Equivalent $ f (t) = \int \limits_t^{2t} \ln (2 + \sin x) \, dx $, where $ t \to \infty $

Question

Find the equivalent to the function $ f (t) = \int\limits_t^{2t} \ln (2 + \sin x) \, dx $, where $ t \to +\infty $

I tried to find some exact estimates, but something simple is not observed. I will be glad to any help.

Answer 1

Let $h$ be a periodic function with period $\xi$, and let $\mu = \frac{1}{\xi} \int_0^\xi h(t)\, dt$ be its mean value. Now consider functions of the form $$f(t) = \int_{a(t)}^{b(t)} h(x)\, dx.$$

Claim: If $\lim_{t \to \infty} f(t) = \infty$, then $f$ is asymptotically equivalent to $g(t) = \mu b(t) - \mu a(t)$, i.e., $\lim_{t \to \infty} \frac{g(t)}{f(t)} = 1$.

Proof: Define \begin{align*} \eta(t) &= f(t) - g(t) \\ &= \int_{a(t)}^{b(t)} (h(x) - \mu)\, dx. \end{align*} The integrand $h(x) - \mu$ is a periodic function of period $\xi$ and mean value zero; that is, $\int_y^{y + \xi} (h(x) - \mu)\, dx = 0$ for any real number $y$. The value of an integral over $h(x) - \mu$ is therefore determined by the limits of integration modulo $\xi$. So for all $t$, $$|\eta(t)| \leq \max_{\alpha, \beta \in [0, \xi]} \left| \int_\alpha^\beta (h(x) - \mu)\,dx \right| = K$$ and $K$ is clearly finite. We have thus shown $f(t) - g(t)$ is bounded, which implies asymptotic equivalence, as $$\lim_{t \to \infty} \frac{f(t) - K}{f(t)} \leq \lim_{t \to \infty} \frac{g(t)}{f(t)} \leq \lim_{t \to \infty} \frac{f(t) + K}{f(t)}$$ and if $\lim_{t \to \infty} f(t) = \infty$, then the limits on the outside must equal $1$.

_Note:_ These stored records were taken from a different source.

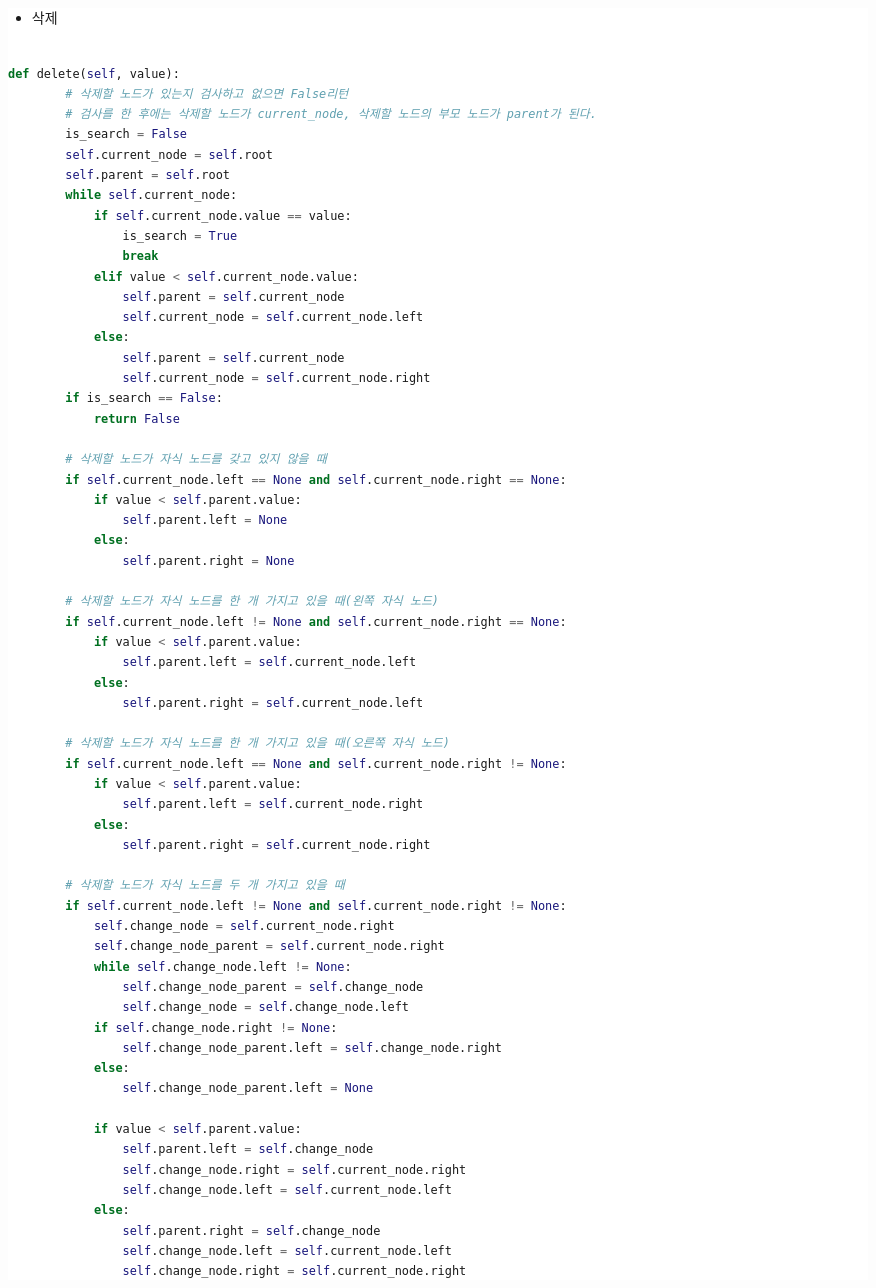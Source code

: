- 삭제

```python

def delete(self, value):
        # 삭제할 노드가 있는지 검사하고 없으면 False리턴
        # 검사를 한 후에는 삭제할 노드가 current_node, 삭제할 노드의 부모 노드가 parent가 된다.
        is_search = False
        self.current_node = self.root
        self.parent = self.root
        while self.current_node:
            if self.current_node.value == value:
                is_search = True
                break
            elif value < self.current_node.value:
                self.parent = self.current_node
                self.current_node = self.current_node.left
            else:
                self.parent = self.current_node
                self.current_node = self.current_node.right
        if is_search == False:
            return False
		
        # 삭제할 노드가 자식 노드를 갖고 있지 않을 때
        if self.current_node.left == None and self.current_node.right == None:
            if value < self.parent.value:
                self.parent.left = None
            else:
                self.parent.right = None
        
        # 삭제할 노드가 자식 노드를 한 개 가지고 있을 때(왼쪽 자식 노드)
        if self.current_node.left != None and self.current_node.right == None:
            if value < self.parent.value:
                self.parent.left = self.current_node.left
            else:
                self.parent.right = self.current_node.left
        
        # 삭제할 노드가 자식 노드를 한 개 가지고 있을 때(오른쪽 자식 노드)
        if self.current_node.left == None and self.current_node.right != None:
            if value < self.parent.value:
                self.parent.left = self.current_node.right
            else:
                self.parent.right = self.current_node.right                

        # 삭제할 노드가 자식 노드를 두 개 가지고 있을 때
        if self.current_node.left != None and self.current_node.right != None:
            self.change_node = self.current_node.right
            self.change_node_parent = self.current_node.right
            while self.change_node.left != None:
                self.change_node_parent = self.change_node
                self.change_node = self.change_node.left
            if self.change_node.right != None:
                self.change_node_parent.left = self.change_node.right
            else:
                self.change_node_parent.left = None
                
            if value < self.parent.value:
                self.parent.left = self.change_node
                self.change_node.right = self.current_node.right
                self.change_node.left = self.current_node.left
            else:
                self.parent.right = self.change_node
                self.change_node.left = self.current_node.left
                self.change_node.right = self.current_node.right
```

Application of this claim to your specific problem should be straightforward, because $\ln (2 + \sin x)$ is periodic with period $2\pi$. WolframAlpha gives a complicated antiderivative of $\ln (2 + \sin x)$ in terms of the dilogarithm $\operatorname{Li}_2$, and I believe that the $\operatorname{Li}_2$ terms should cancel in an integral over a complete period.